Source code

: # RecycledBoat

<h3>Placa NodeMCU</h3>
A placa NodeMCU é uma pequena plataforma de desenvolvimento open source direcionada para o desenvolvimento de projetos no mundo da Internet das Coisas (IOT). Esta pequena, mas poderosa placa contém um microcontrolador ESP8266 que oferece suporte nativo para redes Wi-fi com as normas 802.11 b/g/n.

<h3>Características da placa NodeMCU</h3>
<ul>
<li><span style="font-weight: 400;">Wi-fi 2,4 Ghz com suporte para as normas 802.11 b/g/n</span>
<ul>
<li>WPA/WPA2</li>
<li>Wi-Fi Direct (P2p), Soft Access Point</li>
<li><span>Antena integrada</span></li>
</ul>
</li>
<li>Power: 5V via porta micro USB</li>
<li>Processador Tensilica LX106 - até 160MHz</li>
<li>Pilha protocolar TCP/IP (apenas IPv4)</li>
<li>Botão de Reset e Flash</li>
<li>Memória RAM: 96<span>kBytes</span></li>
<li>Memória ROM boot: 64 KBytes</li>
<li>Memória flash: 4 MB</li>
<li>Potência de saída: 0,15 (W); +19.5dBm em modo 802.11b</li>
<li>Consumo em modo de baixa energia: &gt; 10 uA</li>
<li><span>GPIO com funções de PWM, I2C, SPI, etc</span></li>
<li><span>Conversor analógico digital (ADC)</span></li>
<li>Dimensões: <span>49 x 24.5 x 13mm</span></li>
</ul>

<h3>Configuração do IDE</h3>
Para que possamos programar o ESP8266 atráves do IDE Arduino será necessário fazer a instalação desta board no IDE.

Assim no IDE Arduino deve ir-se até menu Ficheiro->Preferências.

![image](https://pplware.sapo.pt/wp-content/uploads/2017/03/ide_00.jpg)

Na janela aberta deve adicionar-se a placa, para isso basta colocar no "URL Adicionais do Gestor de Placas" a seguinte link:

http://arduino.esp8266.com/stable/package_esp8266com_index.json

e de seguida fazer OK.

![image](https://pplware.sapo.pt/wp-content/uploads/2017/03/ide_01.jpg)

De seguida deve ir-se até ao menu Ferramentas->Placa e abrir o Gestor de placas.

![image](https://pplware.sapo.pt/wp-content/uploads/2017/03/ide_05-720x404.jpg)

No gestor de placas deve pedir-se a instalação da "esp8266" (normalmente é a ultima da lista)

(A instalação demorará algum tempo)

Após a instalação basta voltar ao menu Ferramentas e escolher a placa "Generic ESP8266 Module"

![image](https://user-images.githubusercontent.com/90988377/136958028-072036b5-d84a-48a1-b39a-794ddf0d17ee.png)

## [About this task]
Give, as a single number, the count of lines in the material above that contain the string "Memória".

## [Task response]
3